**Problem details**
Once the line containing "Nota: Las funciones" has been copied, stop; copy every line before it exactly, beginning with the first line of the material below.

**Data for this task**
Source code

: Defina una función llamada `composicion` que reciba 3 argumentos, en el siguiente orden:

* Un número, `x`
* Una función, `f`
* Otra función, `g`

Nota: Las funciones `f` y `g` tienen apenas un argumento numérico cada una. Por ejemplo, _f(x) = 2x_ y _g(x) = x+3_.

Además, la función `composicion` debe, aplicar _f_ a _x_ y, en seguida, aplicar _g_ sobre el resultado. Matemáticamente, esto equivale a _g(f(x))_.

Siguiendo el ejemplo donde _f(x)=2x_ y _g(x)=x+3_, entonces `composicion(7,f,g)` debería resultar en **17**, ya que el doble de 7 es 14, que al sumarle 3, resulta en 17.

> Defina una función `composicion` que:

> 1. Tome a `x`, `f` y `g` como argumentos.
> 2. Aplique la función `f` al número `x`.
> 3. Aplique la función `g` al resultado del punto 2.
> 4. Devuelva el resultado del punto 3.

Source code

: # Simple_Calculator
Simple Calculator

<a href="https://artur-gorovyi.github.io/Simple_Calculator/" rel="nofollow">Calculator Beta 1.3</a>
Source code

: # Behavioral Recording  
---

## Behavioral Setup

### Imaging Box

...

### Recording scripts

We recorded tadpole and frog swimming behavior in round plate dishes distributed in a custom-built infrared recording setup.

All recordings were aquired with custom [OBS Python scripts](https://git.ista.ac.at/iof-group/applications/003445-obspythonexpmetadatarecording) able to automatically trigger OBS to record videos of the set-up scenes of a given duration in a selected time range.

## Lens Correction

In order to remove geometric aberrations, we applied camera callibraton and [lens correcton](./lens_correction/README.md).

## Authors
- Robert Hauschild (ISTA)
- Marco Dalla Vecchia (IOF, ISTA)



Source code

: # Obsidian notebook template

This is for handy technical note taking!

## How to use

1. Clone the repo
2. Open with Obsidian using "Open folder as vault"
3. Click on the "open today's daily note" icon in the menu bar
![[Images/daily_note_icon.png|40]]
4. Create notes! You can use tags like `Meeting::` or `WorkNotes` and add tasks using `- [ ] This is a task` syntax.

**Result**
Source code

: Defina una función llamada `composicion` que reciba 3 argumentos, en el siguiente orden:

* Un número, `x`
* Una función, `f`
* Otra función, `g`

Nota: Las funciones `f` y `g` tienen apenas un argumento numérico cada una. Por ejemplo, _f(x) = 2x_ y _g(x) = x+3_.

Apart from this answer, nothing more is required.